Una ragazza scostò la sua ciocca di capelli dietro l'orecchio. Di fronte a lei, il ragazzo con cui parlava si era offerto di tenerle i libri, e il gesto l'aveva fatta sorridere. Santi osservò il viso di lui, un po' squadrato, ma proporzionato, le sopracciglia folte, lo sguardo penetrante. Era sicuro di averlo già visto a lezione di letteratura inglese. Accennò un sorriso, ma quello non sembrò farci caso e prese a camminare con la bella ragazza al suo fianco.

Santi tornò ad addentare il suo sandwich, a chiudere gli occhi, e a sentire il sole sulla pelle. A fingere, come faceva sempre, che l'indifferenza dei suoi colleghi non gli pesasse. Seduto sui gradini che portavano all'ingresso della Columbia, era uno dei pochi studenti a stare da solo, in silenzio, lontano dal cicaleccio degli altri. Le colonne dietro di lui, imponenti, ricordavano un tempio greco e qualche volta Santi fingeva di trovarsi in un'altra epoca, in un altro paese, in un posto dove nessuno sapeva chi fosse.

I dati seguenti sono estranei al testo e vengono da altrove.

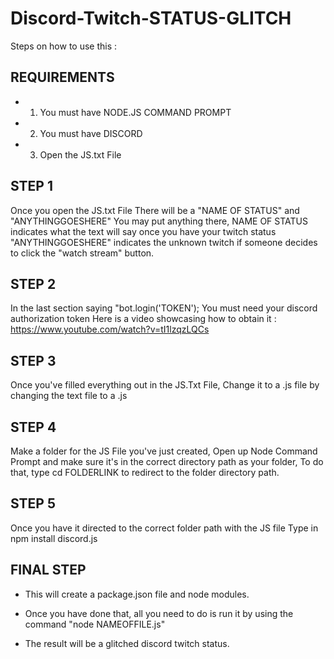 # Discord-Twitch-STATUS-GLITCH

Steps on how to use this :

## REQUIREMENTS
- 1. You must have NODE.JS COMMAND PROMPT
- 2. You must have DISCORD
- 3. Open the JS.txt File

## STEP 1
Once you open the JS.txt File
There will be a "NAME OF STATUS" and "ANYTHINGGOESHERE"
You may put anything there, NAME OF STATUS indicates what the text will say once you have your twitch status
"ANYTHINGGOESHERE" indicates the unknown twitch if someone decides to click the "watch stream" button.

## STEP 2
In the last section saying "bot.login('TOKEN');
You must need your discord authorization token
Here is a video showcasing how to obtain it : https://www.youtube.com/watch?v=tI1lzqzLQCs

## STEP 3
Once you've filled everything out in the JS.Txt File,
Change it to a .js file by changing the text file to a .js

## STEP 4
Make a folder for the JS File you've just created,
Open up Node Command Prompt and make sure it's in the correct directory path as your folder,
To do that, type cd FOLDERLINK
to redirect to the folder directory path.

## STEP 5
Once you have it directed to the correct folder path with the JS file
Type in npm install discord.js

## FINAL STEP
- This will create a package.json file and node modules.

- Once you have done that, all you need to do is run it
by using the command "node NAMEOFFILE.js"

- The result will be a glitched discord twitch status.
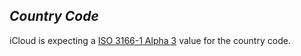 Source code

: *Country Code*
----
  iCloud is expecting a [ISO 3166-1 Alpha 3](https://en.wikipedia.org/wiki/List_of_ISO_3166_country_codes) value for the country code.
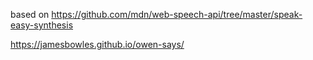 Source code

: based on https://github.com/mdn/web-speech-api/tree/master/speak-easy-synthesis

https://jamesbowles.github.io/owen-says/
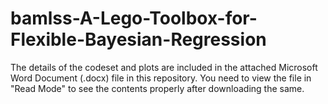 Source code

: # bamlss-A-Lego-Toolbox-for-Flexible-Bayesian-Regression

The details of the codeset and plots are included in the attached Microsoft Word Document (.docx) file in this repository. 
You need to view the file in "Read Mode" to see the contents properly after downloading the same.
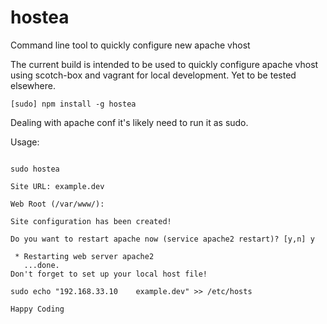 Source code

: # hostea

Command line tool to quickly configure new apache vhost

The current build is intended to be used to quickly configure apache vhost using scotch-box and vagrant for local development. Yet to be tested elsewhere.


<code>[sudo] npm install -g hostea</code>

Dealing with apache conf it's likely need to run it as sudo.

Usage:



<code>
sudo hostea<br>
Site URL: example.dev<br>
Web Root (/var/www/):<br>
Site configuration has been created!<br>
Do you want to restart apache now (service apache2 restart)? [y,n] y<br>
 * Restarting web server apache2
   ...done.
Don't forget to set up your local host file!<br>
sudo echo "192.168.33.10    example.dev" >> /etc/hosts<br>
Happy Coding


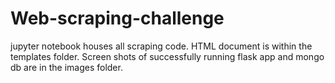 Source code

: # Web-scraping-challenge

jupyter notebook houses all scraping code.  HTML document is within the templates folder. Screen shots of successfully running flask app and mongo db are in the images folder. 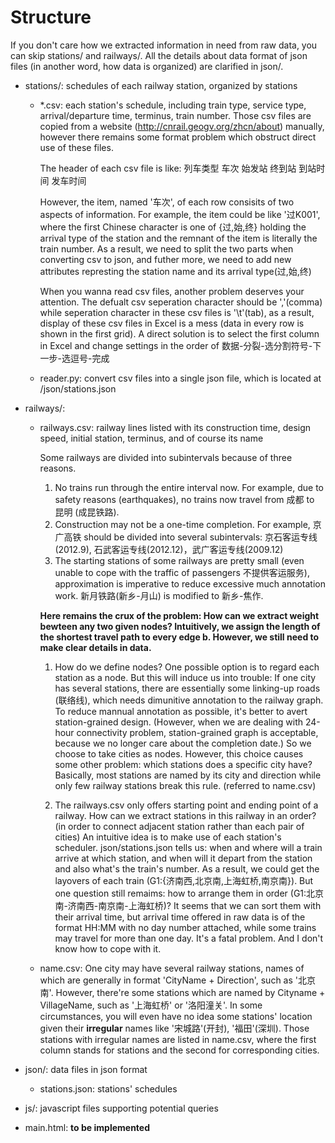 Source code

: # Structure

If you don't care how we extracted information in need from raw data, you can skip stations/ and railways/. All the details about data format of json files (in another word, how data is organized) are clarified in json/.

- stations/: schedules of each railway station, organized by stations
  - *.csv: each station's schedule, including train type, service type, arrival/departure time, terminus, train number. Those csv files are copied from a website (http://cnrail.geogv.org/zhcn/about) manually, however there remains some format problem which obstruct direct use of these files.

    The header of each csv file is like: 列车类型 车次 始发站 终到站 到站时间 发车时间

    However, the item, named '车次', of each row consisits of two aspects of information. For example, the item could be like '过K001', where the first Chinese character is one of {过,始,终} holding the arrival type of the station and the remnant of the item is literally the train number. As a result, we need to split the two parts when converting csv to json, and futher more, we need to add new attributes represting the station name and its arrival type(过,始,终)

    When you wanna read csv files, another problem deserves your attention. The defualt csv seperation character should be ','(comma) while seperation character in these csv files is '\t'(tab), as a result, display of these csv files in Excel is a mess (data in every row is shown in the first grid). A direct solution is to select the first column in Excel and change settings in the order of 数据-分裂-选分割符号-下一步-选逗号-完成

  - reader.py: convert csv files into a single json file, which is located at /json/stations.json

- railways/:
  - railways.csv: railway lines listed with its construction time, design speed, initial station, terminus, and of course its name
  
    Some railways are divided into subintervals because of three reasons.
      1. No trains run through the entire interval now. For example, due to safety reasons (earthquakes), no trains now travel from 成都 to 昆明 (成昆铁路). 
      2. Construction may not be a one-time completion. For example, 京广高铁 should be divided into several subintervals: 京石客运专线(2012.9), 石武客运专线(2012.12)，武广客运专线(2009.12)
      3. The starting stations of some railways are pretty small (even unable to cope with the traffic of passengers 不提供客运服务), approximation is imperative to reduce excessive much annotation work. 新月铁路(新乡-月山) is modified to 新乡-焦作.
  
    **Here remains the crux of the problem: How can we extract weight bewteen any two given nodes? Intuitively, we assign the length of the shortest travel path to every edge b. However, we still need to make clear details in data.**
      1. How do we define nodes? One possible option is to regard each station as a node. But this will induce us into trouble: If one city has several stations, there are essentially some linking-up roads (联络线), which needs dimunitive annotation to the railway graph. To reduce mannual annotation as possible, it's better to avert station-grained design. (However, when we are dealing with 24-hour connectivity problem, station-grained graph is acceptable, because we no longer care about the completion date.) So we choose to take cities as nodes. However, this choice causes some other problem: which stations does a specific city have? Basically, most stations are named by its city and direction while only few railway stations break this rule. (referred to name.csv)

      2. The railways.csv only offers starting point and ending point of a railway. How can we extract stations in this railway in an order? (in order to connect adjacent station rather than each pair of cities) An intuitive idea is to make use of each station's scheduler. json/stations.json tells us: when and where will a train arrive at which station, and when will it depart from the station and also what's the train's number. As a result, we could get the layovers of each train (G1:{济南西,北京南,上海虹桥,南京南}). But one question still remaims: how to arrange them in order (G1:北京南-济南西-南京南-上海虹桥)? It seems that we can sort them with their arrival time, but arrival time offered in raw data is of the format HH:MM with no day number attached, while some trains may travel for more than one day. It's a fatal problem. And I don't know how to cope with it.

  - name.csv: One city may have several railway stations, names of which are generally in format 'CityName + Direction', such as '北京南'. However, there're some stations which are named by Cityname + VillageName, such as '上海虹桥' or '洛阳潼关'. In some circumstances, you will even have no idea some stations' location given their **irregular** names like '宋城路'(开封), '福田'(深圳). Those stations with irregular names are listed in name.csv, where the first column stands for stations and the second for corresponding cities.
  
- json/: data files in json format
  - stations.json: stations' schedules
- js/: javascript files supporting potential queries
- main.html: **to be implemented**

«Posso?» Un ragazzo gli toccò una spalla, indicando il posto sui gradini accanto al suo.

Santi pensò che era carino, ma che era inutile anche solo tentare di farci amicizia, o qualsiasi altra cosa. Tutto andava bene fino a quando non pronunciava il suo cognome e vedeva la gente abbassare lo sguardo, dire una frase di circostanza e defilarsi più veloce della luce.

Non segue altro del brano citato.